Все меняется, когда прометеевское недоверие к Богу, неуверенность в существовании его (а значит, и моей) личности исчезает, поскольку Израиль ставит всю экзистенцию в зависимость от предумышляющего спасительного действия свободного и личного Бога. Надежда, основанная на совершенных в прошлом деяниях Бога и на его свойстве неизменной и явно обещанной верности, позитивно переходит на ожидаемые от него блага. Она составляет одно целое с доверием к Богу, чьи действия, однако, нам неподвластны, поэтому прометеевское отношение к Богу бесплодно; плод приносит лишь стойкое терпение — и поиск прибежища у Бога (Пс 4, 6; 12, 6; 26, 12; 32, 18.22; 36, 3 и т. д.). Но все же и эта надежда остается парадоксальной и диалектичной. Во-первых, потому что союз с Богом двусторонен и от человека требуется определенный внутренний настрой как неотъемлемое условие этого союза: истинная вера (даже и тогда, когда Бог по видимости устраняется), исполнение заповедей, и прежде всего — соблюдение справедливости к людям, насколько это может зависеть от человека.

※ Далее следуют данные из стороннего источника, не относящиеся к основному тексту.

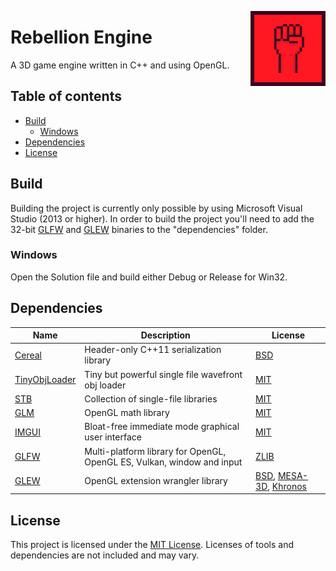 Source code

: <a href="https://github.com/Codestones/Rebellion-Engine"><img src="Logo.png" align="right" width="120" height="120" alt="Rebellion" title="Rebellion"></a>

# Rebellion Engine
A 3D game engine written in C++ and using OpenGL.

## Table of contents

- [Build](#build)
    - [Windows](#windows)
- [Dependencies](#dependencies)
- [License](#license)

## Build
Building the project is currently only possible by using Microsoft Visual Studio (2013 or higher).
In order to build the project you'll need to add the 32-bit [GLFW](http://www.glfw.org/download.html) and [GLEW](http://glew.sourceforge.net/) binaries to the "dependencies" folder.

### Windows
Open the Solution file and build either Debug or Release for Win32.

## Dependencies
Name | Description | License
------------ | ------------- | -------------
[Cereal](https://github.com/USCiLab/cereal) | Header-only C++11 serialization library | [BSD](https://opensource.org/licenses/BSD-3-Clause)
[TinyObjLoader](https://github.com/syoyo/tinyobjloader) | Tiny but powerful single file wavefront obj loader | [MIT](https://github.com/syoyo/tinyobjloader/blob/master/LICENSE)
[STB](https://github.com/nothings/stb) | Collection of single-file libraries | [MIT](https://opensource.org/licenses/MIT)
[GLM](https://github.com/g-truc/glm) | OpenGL math library | [MIT](https://github.com/g-truc/glm/blob/master/manual.md#section0)
[IMGUI](https://github.com/ocornut/imgui) | Bloat-free immediate mode graphical user interface | [MIT](https://github.com/ocornut/imgui/blob/master/LICENSE.txt)
[GLFW](https://github.com/glfw/glfw) | Multi-platform library for OpenGL, OpenGL ES, Vulkan, window and input | [ZLIB](https://github.com/glfw/glfw/blob/master/LICENSE.md)
[GLEW](https://github.com/nigels-com/glew) | OpenGL extension wrangler library | [BSD](https://github.com/nigels-com/glew/blob/master/LICENSE.txt), [MESA-3D](http://glew.sourceforge.net/mesa.txt), [Khronos](http://glew.sourceforge.net/khronos.txt)

## License
This project is licensed under the [MIT License](https://github.com/Codestones/Rebellion-Engine/blob/master/LICENSE.md).
Licenses of tools and dependencies are not included and may vary.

В прежние времена послушание Богу могло потребовать кровавых войн, подобным же образом позднее встал вопрос о том, в какой степени политическое освобождение может, так сказать, активно споспешествовать той же уповающей надежде. После появления христианства в иудаизме возникает кардинальный вопрос: может ли и должен ли приход мессии быть ускорен с помощью горячей молитвы? Или, возможно, с помощью политических действий?